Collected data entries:
--
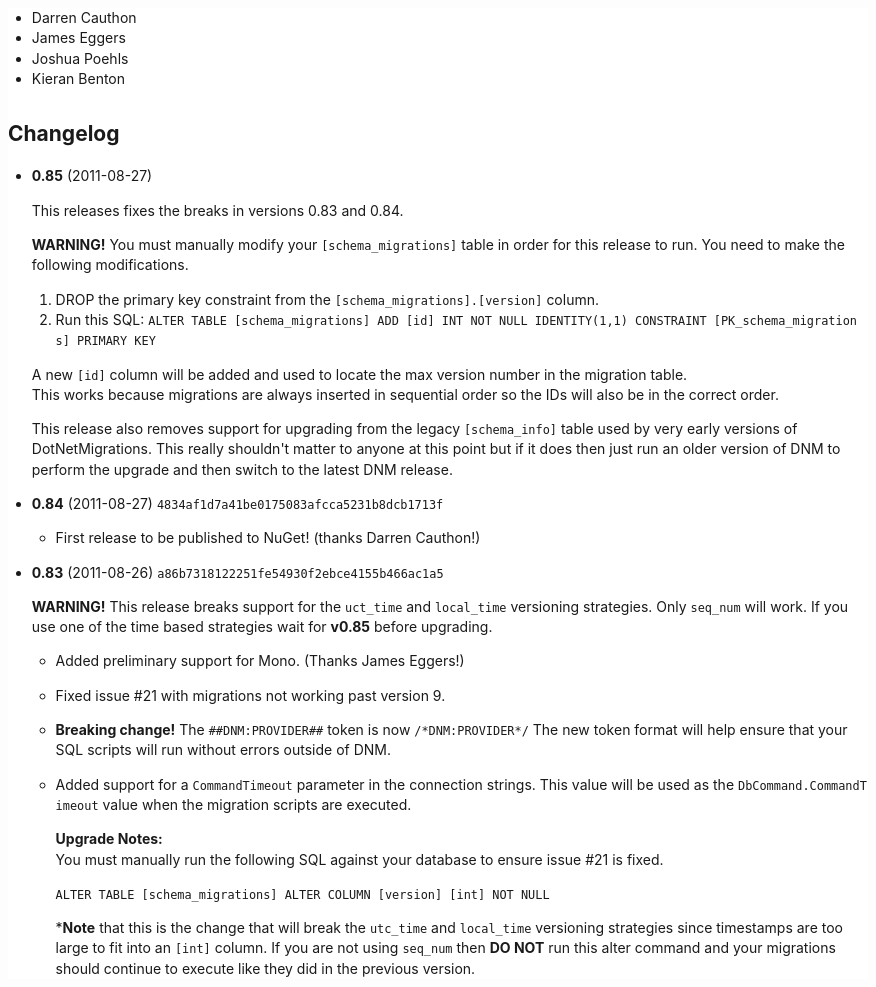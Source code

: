 * Darren Cauthon
* James Eggers
* Joshua Poehls
* Kieran Benton

## Changelog

- **0.85** (2011-08-27)

    This releases fixes the breaks in versions 0.83 and 0.84.

    **WARNING!** You must manually modify your `[schema_migrations]` table
    in order for this release to run. You need to make the following modifications.

    1. DROP the primary key constraint from the `[schema_migrations].[version]` column.
    2. Run this SQL: `ALTER TABLE [schema_migrations] ADD [id] INT NOT NULL IDENTITY(1,1) CONSTRAINT [PK_schema_migrations] PRIMARY KEY`

    A new `[id]` column will be added and used to locate the max version number in the migration table.  
    This works because migrations are always inserted in sequential order so the IDs will also be in
    the correct order.

    This release also removes support for upgrading from the legacy `[schema_info]` table used by
    very early versions of DotNetMigrations. This really shouldn't matter to anyone at this point but if
    it does then just run an older version of DNM to perform the upgrade and then switch to the latest DNM release.

- **0.84** (2011-08-27) `4834af1d7a41be0175083afcca5231b8dcb1713f`

  * First release to be published to NuGet! (thanks Darren Cauthon!)

- **0.83** (2011-08-26) `a86b7318122251fe54930f2ebce4155b466ac1a5`
  
    **WARNING!** This release breaks support for the `uct_time` and `local_time` versioning strategies.
    Only `seq_num` will work. If you use one of the time based strategies wait for **v0.85** before upgrading.         

  * Added preliminary support for Mono. (Thanks James Eggers!)
  * Fixed issue #21 with migrations not working past version 9.
  * **Breaking change!** The `##DNM:PROVIDER##` token is now `/*DNM:PROVIDER*/`
    The new token format will help ensure that your SQL scripts will run without errors
    outside of DNM.
  * Added support for a `CommandTimeout` parameter in the connection strings.
    This value will be used as the `DbCommand.CommandTimeout` value when the migration scripts are executed.

    **Upgrade Notes:**  
    You must manually run the following SQL against your database to ensure issue #21 is fixed.

    `ALTER TABLE [schema_migrations] ALTER COLUMN [version] [int] NOT NULL`
    
    ***Note** that this is the change that will break the `utc_time` and `local_time` versioning strategies
    since timestamps are too large to fit into an `[int]` column. If you are not using `seq_num` then
    **DO NOT** run this alter command and your migrations should continue to execute like they did in
    the previous version.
--
TASK TO COMPLETE » Please reproduce the lines from the line with "(thanks Darren Cauthon!)" to the line with "token is now", both ends included, exactly as they appear above.

EXERCISE OUTPUT »
  * First release to be published to NuGet! (thanks Darren Cauthon!)

- **0.83** (2011-08-26) `a86b7318122251fe54930f2ebce4155b466ac1a5`
  
    **WARNING!** This release breaks support for the `uct_time` and `local_time` versioning strategies.
    Only `seq_num` will work. If you use one of the time based strategies wait for **v0.85** before upgrading.         

  * Added preliminary support for Mono. (Thanks James Eggers!)
  * Fixed issue #21 with migrations not working past version 9.
  * **Breaking change!** The `##DNM:PROVIDER##` token is now `/*DNM:PROVIDER*/`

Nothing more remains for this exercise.